Announcing the Next Phase of the Big Data Hubs

The National Science Foundation (NSF) is awarding a second round of funding for the four Big Data Hubs—organizations launched in 2015 to build and strengthen data science partnerships across industry, academia, nonprofits, and government.

Each of the hubs will receive $4 million over four years, for a total investment of $16 million.

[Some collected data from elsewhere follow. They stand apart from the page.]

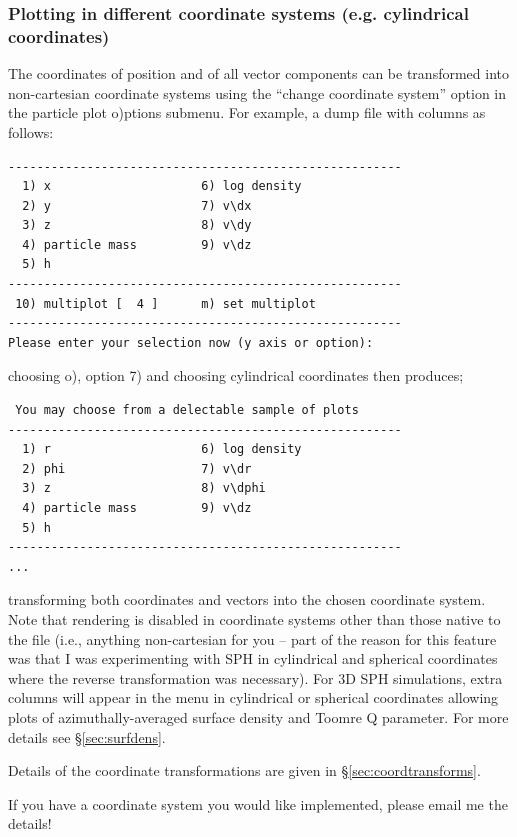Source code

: \documentclass[a4paper,10pt]{article}
\begin{document}
\subsubsection{ Plotting in different coordinate systems (e.g. cylindrical coordinates)}
\label{sec:geom}
 The coordinates of position and of all vector components can be transformed into non-cartesian coordinate systems using the ``change coordinate system'' option in the particle plot o)ptions submenu. For example, a dump file with columns as follows:
\begin{verbatim}
-------------------------------------------------------
  1) x                     6) log density         
  2) y                     7) v\dx                
  3) z                     8) v\dy                
  4) particle mass         9) v\dz                
  5) h                   
-------------------------------------------------------
 10) multiplot [  4 ]      m) set multiplot 
-------------------------------------------------------
Please enter your selection now (y axis or option):
\end{verbatim}
choosing o), option 7) and choosing cylindrical coordinates then produces;
\begin{verbatim}
 You may choose from a delectable sample of plots 
-------------------------------------------------------
  1) r                     6) log density         
  2) phi                   7) v\dr                
  3) z                     8) v\dphi              
  4) particle mass         9) v\dz                
  5) h                   
-------------------------------------------------------
...
\end{verbatim}
transforming both coordinates and vectors into the chosen coordinate system. Note that rendering is disabled in coordinate systems other than those native to the file (i.e., anything non-cartesian for you -- part of the reason for this feature was that I was experimenting with SPH in cylindrical and spherical coordinates where the reverse transformation was necessary). 
 For 3D SPH simulations, extra columns will appear in the menu in cylindrical or spherical coordinates allowing plots of azimuthally-averaged surface density and Toomre Q parameter. For more details see \S\ref{sec:surfdens}.

 Details of the coordinate transformations are given in \S\ref{sec:coordtransforms}.

 If you have a coordinate system you would like implemented, please email me the details!
\end{document}
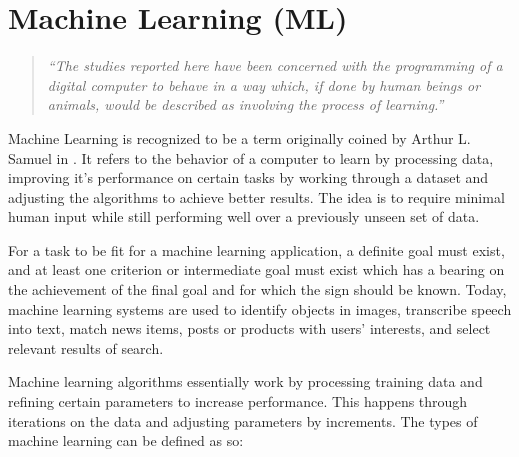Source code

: \section{Machine Learning (ML)}
\begin{quotation}
	\emph{``The studies reported here have been concerned with the
			programming of a digital computer to behave in a way
			which, if done by human beings or animals, would be
			described as involving the process of learning.''}
	\citep{samuel_machinelearning}
\end{quotation} 

Machine Learning is recognized to be a term originally coined by Arthur L. Samuel in \cite{samuel_machinelearning}. It refers to the behavior of a computer to learn by processing data, improving it's performance on certain tasks by working through a dataset and adjusting the algorithms to achieve better results. The idea is to require minimal human input while still performing well over a previously unseen set of data.

For a task to be fit for a machine learning application, a definite goal must exist, and at least one criterion or intermediate goal must exist which has a bearing on the achievement of the final goal and for which the sign should be known. \citep{samuel_machinelearning} Today, machine learning systems are used to identify objects in images, transcribe speech into text, match news items, posts or products with users’ interests, and select relevant results of search. \citep{deeplearning}

Machine learning algorithms essentially work by processing training data and refining certain parameters to increase performance. This happens through iterations on the data and adjusting parameters by increments. The types of machine learning can be defined as so:


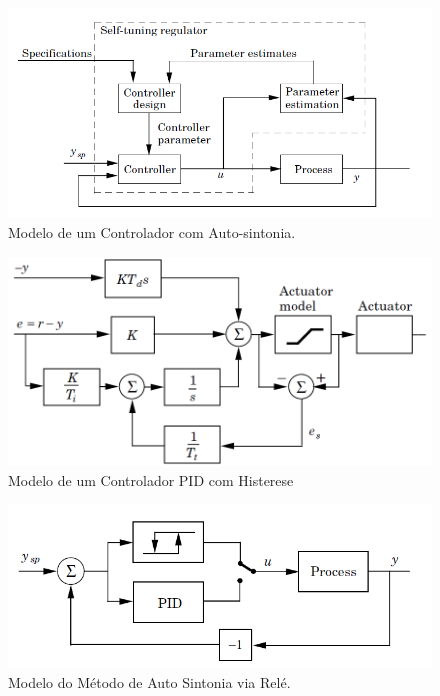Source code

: \begin{figure}[htb]
  \caption{Modelo de um Controlador com Auto-sintonia.}
  \begin{center}
      \includegraphics[scale=0.75]{img/pid_adaptative_astrom_p233}
  \end{center}
  \label{fig:pid_adaptative_astrom_p233}
\end{figure}

\begin{figure}[htb]
  \caption{Modelo de um Controlador PID com Histerese}
  \begin{center}
      \includegraphics[scale=0.65]{img/pid_antiwindup_astrom_p83}
  \end{center}
  \label{fig:pid_antiwindup_astrom_p83}
\end{figure}

\begin{figure}[htb]
  \caption{Modelo do Método de Auto Sintonia via Relé.}
  \begin{center}
      \includegraphics[scale=0.75]{img/pid_autotuning_relay_astrom_p239}
  \end{center}
  \label{fig:pid_autotuning_relay_astrom_p239}
\end{figure}

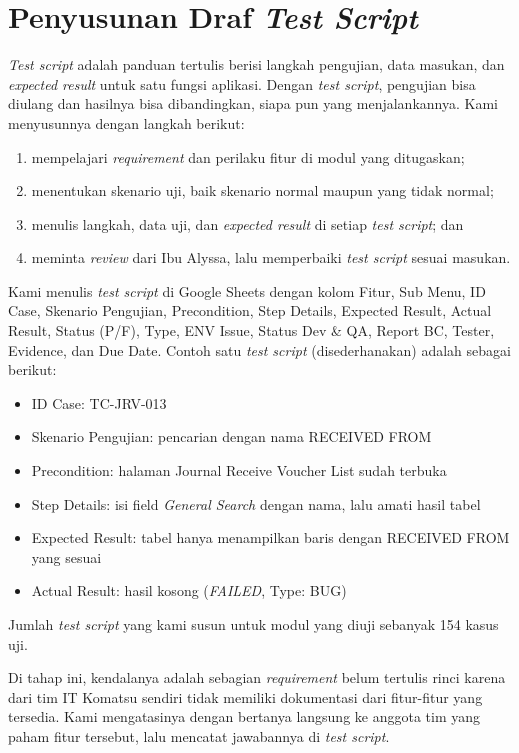 \section{Penyusunan Draf \textit{Test Script}}
\textit{Test script} adalah panduan tertulis berisi langkah pengujian, data masukan, dan \textit{expected result} untuk satu fungsi aplikasi. Dengan \textit{test script}, pengujian bisa diulang dan hasilnya bisa dibandingkan, siapa pun yang menjalankannya. Kami menyusunnya dengan langkah berikut:
\begin{enumerate}[label=\arabic*)]
\item mempelajari \textit{requirement} dan perilaku fitur di modul yang ditugaskan;
\item menentukan skenario uji, baik skenario normal maupun yang tidak normal;
\item menulis langkah, data uji, dan \textit{expected result} di setiap \textit{test script}; dan
\item meminta \textit{review} dari Ibu Alyssa, lalu memperbaiki \textit{test script} sesuai masukan.
\end{enumerate}

Kami menulis \textit{test script} di Google Sheets dengan kolom Fitur, Sub Menu, ID Case, Skenario Pengujian, Precondition, Step Details, Expected Result, Actual Result, Status (P/F), Type, ENV Issue, Status Dev \& QA, Report BC, Tester, Evidence, dan Due Date. Contoh satu \textit{test script} (disederhanakan) adalah sebagai berikut:
\begin{itemize}
\item ID Case: TC-JRV-013
\item Skenario Pengujian: pencarian dengan nama RECEIVED FROM
\item Precondition: halaman Journal Receive Voucher List sudah terbuka
\item Step Details: isi field \textit{General Search} dengan nama, lalu amati hasil tabel
\item Expected Result: tabel hanya menampilkan baris dengan RECEIVED FROM yang sesuai
\item Actual Result: hasil kosong (\textit{FAILED}, Type: BUG)
\end{itemize}
Jumlah \textit{test script} yang kami susun untuk modul yang diuji sebanyak 154 kasus uji.

Di tahap ini, kendalanya adalah sebagian \textit{requirement} belum tertulis rinci karena dari tim IT Komatsu sendiri tidak memiliki dokumentasi dari fitur-fitur yang tersedia. Kami mengatasinya dengan bertanya langsung ke anggota tim yang paham fitur tersebut, lalu mencatat jawabannya di \textit{test script}. 

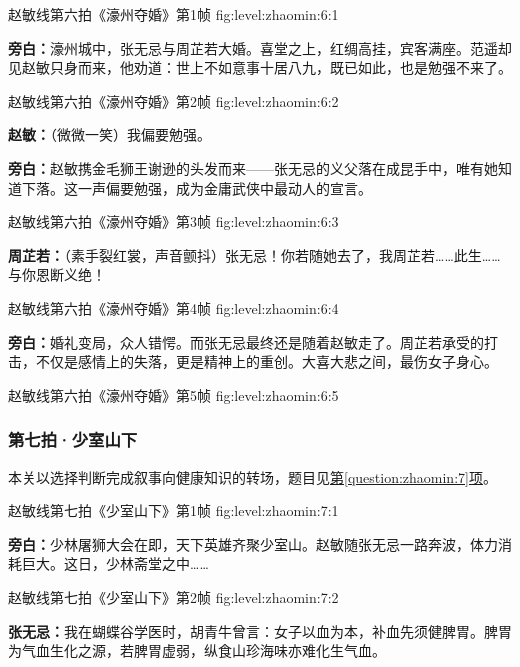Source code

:   {赵敏线第六拍《濠州夺婚》第1帧}
  {fig:level:zhaomin:6:1}
  {\scriptsize}
  {\textbf{旁白：}濠州城中，张无忌与周芷若大婚。喜堂之上，红绸高挂，宾客满座。范遥却见赵敏只身而来，他劝道：世上不如意事十居八九，既已如此，也是勉强不来了。\par}

  {赵敏线第六拍《濠州夺婚》第2帧}
  {fig:level:zhaomin:6:2}
  {\scriptsize}
  {\textbf{赵敏：}（微微一笑）我偏要勉强。\par
\textbf{旁白：}赵敏携金毛狮王谢逊的头发而来——张无忌的义父落在成昆手中，唯有她知道下落。这一声偏要勉强，成为金庸武侠中最动人的宣言。\par}

\clearpage

  {赵敏线第六拍《濠州夺婚》第3帧}
  {fig:level:zhaomin:6:3}
  {\scriptsize}
  {\textbf{周芷若：}（素手裂红裳，声音颤抖）张无忌！你若随她去了，我周芷若……此生……与你恩断义绝！\par}

  {赵敏线第六拍《濠州夺婚》第4帧}
  {fig:level:zhaomin:6:4}
  {\scriptsize}
  {\textbf{旁白：}婚礼变局，众人错愕。而张无忌最终还是随着赵敏走了。周芷若承受的打击，不仅是感情上的失落，更是精神上的重创。大喜大悲之间，最伤女子身心。\par}

  {赵敏线第六拍《濠州夺婚》第5帧}
  {fig:level:zhaomin:6:5}
  {\scriptsize}
  {\mbox{}}

\clearpage

\subsubsection{第七拍·少室山下}\label{plot:zhaomin:7}
本关以选择判断完成叙事向健康知识的转场，题目见\hyperref[question:zhaomin:7]{第\ref*{question:zhaomin:7}项}。

  {赵敏线第七拍《少室山下》第1帧}
  {fig:level:zhaomin:7:1}
  {\scriptsize}
  {\textbf{旁白：}少林屠狮大会在即，天下英雄齐聚少室山。赵敏随张无忌一路奔波，体力消耗巨大。这日，少林斋堂之中……\par}

  {赵敏线第七拍《少室山下》第2帧}
  {fig:level:zhaomin:7:2}
  {\scriptsize}
  {\textbf{张无忌：}我在蝴蝶谷学医时，胡青牛曾言：女子以血为本，补血先须健脾胃。脾胃为气血生化之源，若脾胃虚弱，纵食山珍海味亦难化生气血。\par}

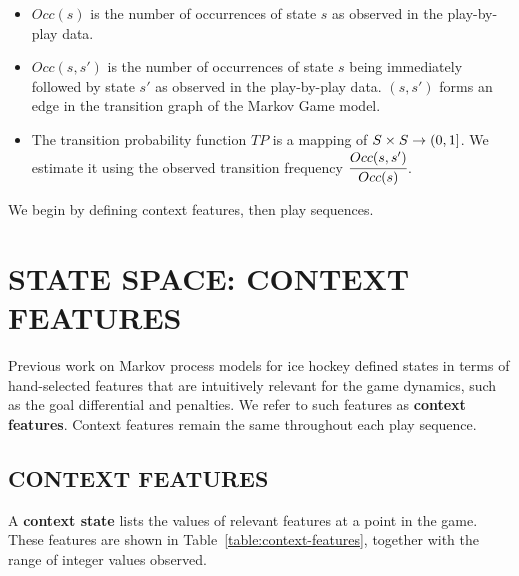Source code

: \documentclass[]{article}
\begin{document}
\begin{itemize}
\item $Occ(s)$ is the number of occurrences of state $s$ as observed in the play-by-play data.
\item $Occ(s,s')$ is the number of occurrences of state $s$ being immediately followed by state $s'$ as observed in the play-by-play data. $(s,s')$ forms an edge in the transition graph of the Markov Game model.
\item The transition probability function $TP$ is a mapping of $S \times S \rightarrow (0,1]$. We estimate it using the observed transition frequency $\cfrac{Occ(s,s')}{Occ(s)}$.
\end{itemize}

We begin by defining context features, then play sequences.


\section{STATE SPACE: CONTEXT FEATURES}
\label{sec:context}

Previous work on Markov process models for ice hockey \citep{Thomas2013} defined states in terms of hand-selected features that are intuitively relevant for the game dynamics, such as the goal differential and penalties. We refer to such features as \textbf{context features}. Context features remain the same throughout each play sequence.


\subsection{CONTEXT FEATURES}
A \textbf{context state} lists the values of relevant features at a point in the game. These features are shown in Table~\ref{table:context-features}, together with the range of integer values observed.
\end{document}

This is double the budget for the first round of Big Data Hubs awards made in 2015.

The Big Data Hubs connect innovators regionally to address scientific and societal challenges, focusing on data science activities and initiatives that inspire cross-sector collaboration and exemplify the need for multi-disciplinary approaches.  “By catalyzing partnerships that integrate academic researchers into the fabric of communities across the U.S., we can accelerate and deepen the impact of basic research on a range of societal issues, from water management to efficient transportation systems,” says Beth Plale, one of the National Science Foundation program directors managing the Big Data Hubs awards.

The West Hub will continue to be coordinated by UC Berkeley, UC San Diego, and the University of Washington, with Principal Investigators David Culler (UC Berkeley), Ed Lazowska (UW), and Michael Norman (UCSD), Executive Director and Co-Principal Investigator Meredith Lee (UC Berkeley), Deputy Directors and Co-Principal Investigators Christine Kirkpatrick (UCSD) and Sarah Stone (UW), and Co-Principal Investigator Bill Howe (UW).

“We’re excited to spark new public-private partnerships and build upon our collective strengths in this next phase,” notes Meredith Lee, West Hub Executive Director and Co-Principal Investigator. “Each community member has a compelling story to share and the Hub can help amplify our constituents’ impact across a diverse network.”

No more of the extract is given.